On December 24, 2014, Plaintiffs filed this action for damages and declaratory relief. (See Compl.) Pursuant to Federal Rule of Civil Procedure 26 and this court's scheduling order, the parties were not permitted to begin discovery until March 24, 2015. (Sched. Ord. (Dkt. # 6) at 1.) Defendants filed their motion for summary judgment on February 13, 2015, more than a month prior to that date. (See Mot. (Dkt. # 7).) Defendants' motion for summary judgment was noted for consideration on March 13, 2015. (See id. at 1.)
Mr.

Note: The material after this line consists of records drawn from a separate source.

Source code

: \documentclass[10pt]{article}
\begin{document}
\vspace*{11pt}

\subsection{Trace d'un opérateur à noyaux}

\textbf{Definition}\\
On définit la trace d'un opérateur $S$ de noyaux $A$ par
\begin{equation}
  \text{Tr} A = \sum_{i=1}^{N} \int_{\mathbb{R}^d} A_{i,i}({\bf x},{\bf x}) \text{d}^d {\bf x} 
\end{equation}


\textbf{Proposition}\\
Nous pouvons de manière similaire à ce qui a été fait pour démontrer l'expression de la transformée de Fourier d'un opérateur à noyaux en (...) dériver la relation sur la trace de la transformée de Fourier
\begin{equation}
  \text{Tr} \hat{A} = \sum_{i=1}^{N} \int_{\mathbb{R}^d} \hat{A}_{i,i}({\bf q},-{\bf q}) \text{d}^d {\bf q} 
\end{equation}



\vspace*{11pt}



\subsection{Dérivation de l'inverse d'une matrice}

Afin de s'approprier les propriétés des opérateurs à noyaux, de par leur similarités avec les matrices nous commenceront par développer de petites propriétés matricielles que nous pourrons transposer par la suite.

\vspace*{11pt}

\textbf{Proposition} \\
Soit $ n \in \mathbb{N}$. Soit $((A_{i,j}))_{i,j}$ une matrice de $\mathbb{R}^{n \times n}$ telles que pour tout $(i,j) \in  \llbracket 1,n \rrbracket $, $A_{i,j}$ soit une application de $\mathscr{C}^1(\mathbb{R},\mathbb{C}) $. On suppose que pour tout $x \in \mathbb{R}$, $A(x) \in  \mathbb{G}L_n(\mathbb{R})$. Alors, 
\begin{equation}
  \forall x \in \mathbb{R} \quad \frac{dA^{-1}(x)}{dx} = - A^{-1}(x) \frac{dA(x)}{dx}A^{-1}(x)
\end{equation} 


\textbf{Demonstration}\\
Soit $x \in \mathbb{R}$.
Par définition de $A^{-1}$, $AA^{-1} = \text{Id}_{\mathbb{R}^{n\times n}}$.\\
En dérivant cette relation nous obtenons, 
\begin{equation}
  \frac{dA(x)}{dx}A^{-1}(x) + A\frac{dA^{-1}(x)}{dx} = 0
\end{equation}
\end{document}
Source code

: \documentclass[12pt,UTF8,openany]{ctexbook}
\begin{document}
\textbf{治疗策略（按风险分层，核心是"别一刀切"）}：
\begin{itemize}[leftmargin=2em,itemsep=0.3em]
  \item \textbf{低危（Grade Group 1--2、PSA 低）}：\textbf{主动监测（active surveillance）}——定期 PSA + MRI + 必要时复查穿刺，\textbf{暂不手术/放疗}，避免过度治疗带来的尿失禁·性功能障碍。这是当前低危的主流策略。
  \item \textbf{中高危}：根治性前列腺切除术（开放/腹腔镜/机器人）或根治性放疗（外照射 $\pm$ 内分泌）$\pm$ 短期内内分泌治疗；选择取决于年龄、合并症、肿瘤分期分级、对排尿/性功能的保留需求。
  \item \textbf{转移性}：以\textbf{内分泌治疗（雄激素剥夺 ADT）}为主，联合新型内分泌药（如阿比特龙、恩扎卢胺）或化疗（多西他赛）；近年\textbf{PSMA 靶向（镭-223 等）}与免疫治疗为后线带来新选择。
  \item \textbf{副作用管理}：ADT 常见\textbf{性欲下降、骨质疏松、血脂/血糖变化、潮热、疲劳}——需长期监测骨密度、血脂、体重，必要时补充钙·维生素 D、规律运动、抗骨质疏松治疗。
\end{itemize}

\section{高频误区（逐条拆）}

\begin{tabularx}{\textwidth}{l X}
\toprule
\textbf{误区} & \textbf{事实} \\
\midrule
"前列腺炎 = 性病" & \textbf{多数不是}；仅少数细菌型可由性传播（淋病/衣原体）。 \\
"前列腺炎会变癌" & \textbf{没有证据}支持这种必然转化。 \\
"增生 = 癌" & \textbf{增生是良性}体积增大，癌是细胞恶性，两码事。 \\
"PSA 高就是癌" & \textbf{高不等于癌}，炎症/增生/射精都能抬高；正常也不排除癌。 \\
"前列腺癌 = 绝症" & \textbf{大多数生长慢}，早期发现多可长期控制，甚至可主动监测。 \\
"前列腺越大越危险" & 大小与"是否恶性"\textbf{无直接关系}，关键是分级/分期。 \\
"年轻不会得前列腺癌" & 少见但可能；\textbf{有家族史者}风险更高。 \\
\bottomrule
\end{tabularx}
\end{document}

Colvin submitted a supplemental declaration in response to Defendants' motion for summary judgment on March 17, 2015. (Supp. Colvin Decl. (Dkt. # 11).) Defendants moved to strike this supplemental declaration. (Mot. to Strike (Dkt. # 12).) Plaintiffs filed no response to Defendants' motion to strike. (See generally Dkt.) Defendants' motion for summary judgment and motion to strike are now before the court.
III. DISCUSSION
A. Defendants' Motion to Strike
Defendants move to strike the supplemental declaration filed by Mr. Colvin on the grounds that (1) Plaintiffs filed the declaration after March 13, 2015, which was the noting date for Defendants' motion for summary judgment, and (2) Mr. Colvin failed to sign and date the declaration. (Mot. to Strike at 1-2.) The court need not consider the timeliness of Mr. Colvin's supplemental declaration because the lack of his signature is dispositive of Defendants' motion.
Declarations must be signed and certified as true under penalty of perjury. See 28 U.S.C. § 1746. Unsworn declarations must at least substantially comply with the requirements of 28 U.S.C. § 1746. See Commodity Futures Trading Comm'n v. Topworth Int'l, Ltd., 205 F.3d 1107, 1112 (9th Cir. 1999). Furthermore, pursuant to Federal Rule of Civil Procedure 11(a), "[t]he court must strike an unsigned paper unless the omission is promptly corrected after being called to the attorney's or party's attention." Fed. R. Civ. P. 11(a).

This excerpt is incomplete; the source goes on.